Welch’s style is truly conversational. Even though he is communicating a message about idolatrous worship, misplaced love, and our perverted fear of others, I never felt condemned or shamed or alone with a finger pointed in my face. Welch offers genuine hope for escaping the trap of needing the approval of others. He covers familiar ground from previous books but with a fresh and quotably succinct approach.

There is much wisdom here. Welch has a happy grasp on the gospel and has an ability to show the surprising implications of the gospel on our sinful messy lives.

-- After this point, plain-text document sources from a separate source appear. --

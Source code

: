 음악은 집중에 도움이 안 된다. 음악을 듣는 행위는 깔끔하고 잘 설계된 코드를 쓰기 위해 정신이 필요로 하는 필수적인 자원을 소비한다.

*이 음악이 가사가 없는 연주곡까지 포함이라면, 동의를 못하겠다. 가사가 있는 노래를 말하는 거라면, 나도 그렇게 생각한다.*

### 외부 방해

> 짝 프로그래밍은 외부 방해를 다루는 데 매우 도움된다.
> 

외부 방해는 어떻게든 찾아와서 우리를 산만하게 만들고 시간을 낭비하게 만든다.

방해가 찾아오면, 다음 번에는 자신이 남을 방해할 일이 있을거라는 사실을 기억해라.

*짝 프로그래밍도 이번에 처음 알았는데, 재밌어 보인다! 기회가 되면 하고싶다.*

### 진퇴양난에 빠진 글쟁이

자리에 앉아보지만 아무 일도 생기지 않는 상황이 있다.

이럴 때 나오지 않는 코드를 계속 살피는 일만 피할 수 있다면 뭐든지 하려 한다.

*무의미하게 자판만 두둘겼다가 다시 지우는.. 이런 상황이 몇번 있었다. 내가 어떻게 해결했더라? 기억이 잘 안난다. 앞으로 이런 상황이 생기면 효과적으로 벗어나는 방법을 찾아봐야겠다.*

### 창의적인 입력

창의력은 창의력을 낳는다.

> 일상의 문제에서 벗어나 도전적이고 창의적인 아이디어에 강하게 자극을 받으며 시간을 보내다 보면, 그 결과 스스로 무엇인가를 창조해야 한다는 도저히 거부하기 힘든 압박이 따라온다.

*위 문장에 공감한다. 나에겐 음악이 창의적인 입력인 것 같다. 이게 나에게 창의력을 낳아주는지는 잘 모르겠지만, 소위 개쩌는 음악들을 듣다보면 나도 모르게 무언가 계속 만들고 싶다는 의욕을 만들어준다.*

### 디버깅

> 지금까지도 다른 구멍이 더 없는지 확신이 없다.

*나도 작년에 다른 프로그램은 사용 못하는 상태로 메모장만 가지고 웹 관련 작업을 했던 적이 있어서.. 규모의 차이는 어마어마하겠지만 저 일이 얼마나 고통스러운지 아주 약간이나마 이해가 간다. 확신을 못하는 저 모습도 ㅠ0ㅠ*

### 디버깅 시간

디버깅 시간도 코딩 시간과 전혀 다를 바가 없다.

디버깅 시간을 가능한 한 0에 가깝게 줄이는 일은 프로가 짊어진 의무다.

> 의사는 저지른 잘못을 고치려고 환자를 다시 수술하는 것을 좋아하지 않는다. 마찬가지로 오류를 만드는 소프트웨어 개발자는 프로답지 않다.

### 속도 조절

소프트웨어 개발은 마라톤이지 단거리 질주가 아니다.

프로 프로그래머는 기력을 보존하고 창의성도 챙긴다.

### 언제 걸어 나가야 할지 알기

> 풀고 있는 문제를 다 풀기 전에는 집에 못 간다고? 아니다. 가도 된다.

Downsides? Just a few. First, the title doesn’t do a thing for me. I’m sure that it’s hard to top a title like When People Are Big and God Is Small, but this one doesn’t even come close. I’m not in the target range–maybe it speaks to younger people. On the other hand, the cover image is terrific! It has the ubiquitous digital camera aimed at the picture-taker! That says a thousand words.

Secondly, I don’t care for the formatting of the pages. There are a number of blank spaces with no explanation stuck in strange places throughout the chapters. Eventually, I decided that they were spaces for writing in, as each one is preceded by a question. Maybe it’s a kind of a workbook? It would help this reader if there were more visual clues as to why those big spaces are there. That’s a small thing but disruptive to the reader (and again, maybe younger people will like that–I’m a fuddy-duddy sometimes).

I could probably come up with other quibbles, but they would be just that–quibbles. This is good stuff, and I highly recommend it.

Thanks to New Growth Press for the complimentary review copy. It’s always good read a book that gets one into conversation with Ed Welch.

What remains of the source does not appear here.